Корсаков снова звякнул шпорами, щелкнул каблуками:
— Простите, ваше величество, но я — подполковник.
— С этого момента ты — полковник.
— Служу царю и Отечеству!
— Служи, служи… — Император прошелся, заложив руки за спину, к окну, посмотрел на осенний парк, вернулся к неподвижному Корсакову. — Да, вот так… Хотел бы я послушать твой рассказ, да недосуг — война! Про Альму небось слышал уже? — Корсаков кивнул. — Значит, понимаешь. Но вы с Муравьевым — молодцы! — Император взял полковника за плечи, притянул, коснулся усами его щеки — поцеловал. — Ступай, братец, служи. Бери пример со своего генерал-губернатора, он того стоит. Такие люди встречаются нечасто. К великому нашему сожалению!
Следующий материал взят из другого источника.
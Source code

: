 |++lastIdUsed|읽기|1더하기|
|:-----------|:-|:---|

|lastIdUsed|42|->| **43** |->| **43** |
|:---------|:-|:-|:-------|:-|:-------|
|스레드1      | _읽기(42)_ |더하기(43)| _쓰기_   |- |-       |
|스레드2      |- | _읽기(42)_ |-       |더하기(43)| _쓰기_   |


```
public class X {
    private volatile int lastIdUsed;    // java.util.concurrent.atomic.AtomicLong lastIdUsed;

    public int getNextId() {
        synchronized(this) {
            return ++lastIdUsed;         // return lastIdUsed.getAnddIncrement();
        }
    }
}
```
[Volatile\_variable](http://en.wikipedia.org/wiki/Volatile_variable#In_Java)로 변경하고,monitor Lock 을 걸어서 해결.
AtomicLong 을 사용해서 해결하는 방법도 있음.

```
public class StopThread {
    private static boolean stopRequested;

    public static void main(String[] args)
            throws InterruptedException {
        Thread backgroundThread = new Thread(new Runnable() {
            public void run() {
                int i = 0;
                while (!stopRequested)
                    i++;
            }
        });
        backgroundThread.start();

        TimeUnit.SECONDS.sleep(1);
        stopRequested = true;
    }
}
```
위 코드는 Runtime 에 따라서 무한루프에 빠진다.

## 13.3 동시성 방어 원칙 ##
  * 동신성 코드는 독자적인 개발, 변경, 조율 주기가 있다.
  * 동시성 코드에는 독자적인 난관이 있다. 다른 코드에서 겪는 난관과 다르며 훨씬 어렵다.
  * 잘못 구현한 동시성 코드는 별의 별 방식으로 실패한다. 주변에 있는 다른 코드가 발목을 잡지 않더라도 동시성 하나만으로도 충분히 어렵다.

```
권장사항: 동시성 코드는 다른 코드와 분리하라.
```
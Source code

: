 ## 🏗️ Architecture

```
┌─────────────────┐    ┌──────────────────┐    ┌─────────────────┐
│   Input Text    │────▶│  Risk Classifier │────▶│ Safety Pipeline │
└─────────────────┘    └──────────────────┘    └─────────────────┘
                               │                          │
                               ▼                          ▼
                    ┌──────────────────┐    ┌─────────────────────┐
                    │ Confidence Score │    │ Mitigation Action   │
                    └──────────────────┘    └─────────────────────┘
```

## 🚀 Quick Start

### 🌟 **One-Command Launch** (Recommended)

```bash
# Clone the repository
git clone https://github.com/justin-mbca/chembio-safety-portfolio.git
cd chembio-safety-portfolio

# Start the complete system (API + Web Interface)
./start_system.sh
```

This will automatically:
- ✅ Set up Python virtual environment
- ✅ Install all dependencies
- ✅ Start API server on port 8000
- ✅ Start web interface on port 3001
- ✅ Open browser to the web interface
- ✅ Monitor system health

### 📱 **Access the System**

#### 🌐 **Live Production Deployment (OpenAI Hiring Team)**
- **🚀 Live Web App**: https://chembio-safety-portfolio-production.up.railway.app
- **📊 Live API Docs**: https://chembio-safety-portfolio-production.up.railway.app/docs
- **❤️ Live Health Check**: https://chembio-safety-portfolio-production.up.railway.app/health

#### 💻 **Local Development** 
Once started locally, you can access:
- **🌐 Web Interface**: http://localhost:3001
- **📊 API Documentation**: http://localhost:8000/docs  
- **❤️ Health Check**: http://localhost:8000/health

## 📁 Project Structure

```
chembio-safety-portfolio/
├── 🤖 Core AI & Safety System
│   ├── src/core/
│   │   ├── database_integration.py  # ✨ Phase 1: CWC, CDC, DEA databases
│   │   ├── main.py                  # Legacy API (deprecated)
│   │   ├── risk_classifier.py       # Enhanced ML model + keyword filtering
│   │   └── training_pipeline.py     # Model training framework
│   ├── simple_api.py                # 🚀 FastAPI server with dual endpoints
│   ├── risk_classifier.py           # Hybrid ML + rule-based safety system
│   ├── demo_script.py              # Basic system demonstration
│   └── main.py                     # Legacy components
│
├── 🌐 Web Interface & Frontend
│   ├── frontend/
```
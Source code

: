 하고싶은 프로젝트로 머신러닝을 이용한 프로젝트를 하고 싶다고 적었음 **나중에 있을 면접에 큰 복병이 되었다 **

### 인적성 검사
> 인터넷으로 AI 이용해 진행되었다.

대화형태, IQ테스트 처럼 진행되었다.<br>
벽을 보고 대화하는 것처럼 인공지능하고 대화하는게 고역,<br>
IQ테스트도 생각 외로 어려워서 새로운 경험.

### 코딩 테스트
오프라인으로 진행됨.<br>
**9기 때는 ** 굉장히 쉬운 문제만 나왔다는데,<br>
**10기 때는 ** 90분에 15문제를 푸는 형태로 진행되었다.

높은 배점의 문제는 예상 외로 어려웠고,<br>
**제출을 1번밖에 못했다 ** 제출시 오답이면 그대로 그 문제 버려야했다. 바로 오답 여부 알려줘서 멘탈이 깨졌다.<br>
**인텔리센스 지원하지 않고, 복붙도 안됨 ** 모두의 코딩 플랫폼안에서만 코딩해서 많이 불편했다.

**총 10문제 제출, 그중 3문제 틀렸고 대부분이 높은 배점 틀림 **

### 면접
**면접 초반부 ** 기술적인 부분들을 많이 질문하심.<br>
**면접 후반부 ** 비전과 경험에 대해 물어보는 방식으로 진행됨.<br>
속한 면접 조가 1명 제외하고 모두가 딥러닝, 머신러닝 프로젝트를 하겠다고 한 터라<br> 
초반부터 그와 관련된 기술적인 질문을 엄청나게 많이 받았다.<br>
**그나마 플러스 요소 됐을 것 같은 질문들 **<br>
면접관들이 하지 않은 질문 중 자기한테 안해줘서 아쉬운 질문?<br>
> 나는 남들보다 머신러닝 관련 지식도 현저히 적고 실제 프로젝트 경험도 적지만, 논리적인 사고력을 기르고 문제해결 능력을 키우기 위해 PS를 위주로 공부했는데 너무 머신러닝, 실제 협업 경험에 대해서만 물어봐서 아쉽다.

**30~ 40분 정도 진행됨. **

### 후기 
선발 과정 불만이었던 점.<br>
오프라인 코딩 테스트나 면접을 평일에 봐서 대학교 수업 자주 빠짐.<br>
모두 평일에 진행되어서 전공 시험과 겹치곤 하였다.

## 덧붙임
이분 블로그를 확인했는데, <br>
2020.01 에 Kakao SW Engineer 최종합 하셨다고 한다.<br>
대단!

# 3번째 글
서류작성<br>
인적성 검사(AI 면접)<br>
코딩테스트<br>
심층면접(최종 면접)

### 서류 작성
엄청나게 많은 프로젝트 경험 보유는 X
«Господи, что мне какие-то награды, — думал Корсаков, возвращаясь в гостиницу, — если сам император меня дважды поцеловал!»
Николай Николаевич не поверил своим глазам: на причале стояла с поднятой рукой — а в руке развевался белый кисейный шарфик — его Катрин… Катюша… Катенька!.. Как?! Откуда?! Почему здесь и в такое время?! Мысли заметались испуганно-радостно, пальцы вцепились в поручни плашкоута, который, раздвигая носом ледяную шугу, плывшую по Лене, подходил к пристани Киренска.
«Господи, как он по ней соскучился! Как ему не хватало ее все эти бесконечные четыре месяца! Сколько писем он ей написал, делясь своими сомнениями, радостями и надеждами! Писем, которые лежали вместе с деловыми бумагами в его рабочем портфеле, потому что отправлять их было не с кем и не было никакой возможности получить ответ. Вот оно, отсутствие достаточно быстрой регулярной почтовой связи», — мелькнула, казалось бы, неуместная мысль, которую тут же догнала другая: «Надо как можно быстрее наладить почту по Амуру».
Плашкоут стукнулся бортом о доски причала. Не дожидаясь, пока его возьмут на швартовы, Муравьев, как мальчишка, перемахнул через поручни, поскользнулся на обросших инеем досках, но устоял и устремился навстречу бежавшей к нему жене.
Словно юные влюбленные, они обхватили друг друга — не только руками, а, казалось, всем телом, и замерли в счастливом оцепенении, испытывая невероятное наслаждение от столь тесной близости, от восторженного обладания друг другом, ничуть не менее сладкого, чем интимное обладание. Да оно, по сути, и было интимным, хотя вокруг сновало множество людей, но что им эти люди — они видели только друг друга, что им окружающий мир, если все, что нужно, заключено в их сияющих любовью глазах.
Они даже забыли поцеловаться — так и пошли, бок о бок, бережно, словно боясь потерять, поддерживая друг друга.
Катрин привела мужа в заезжую избу, где они останавливались во время своего первого путешествия в Камчатку. Там у нее была комнатка, еще две занимали другие проезжающие, но по случаю прибытия генерал-губернатора их быстренько куда-то переселили, и вся изба вмиг стала гостиничными апартаментами — с гостиной, спальней и кабинетом. В гостиной их ждал накрытый стол, но они не обратили на него внимания, а прошли сразу в спальню и плотно закрыли дверь.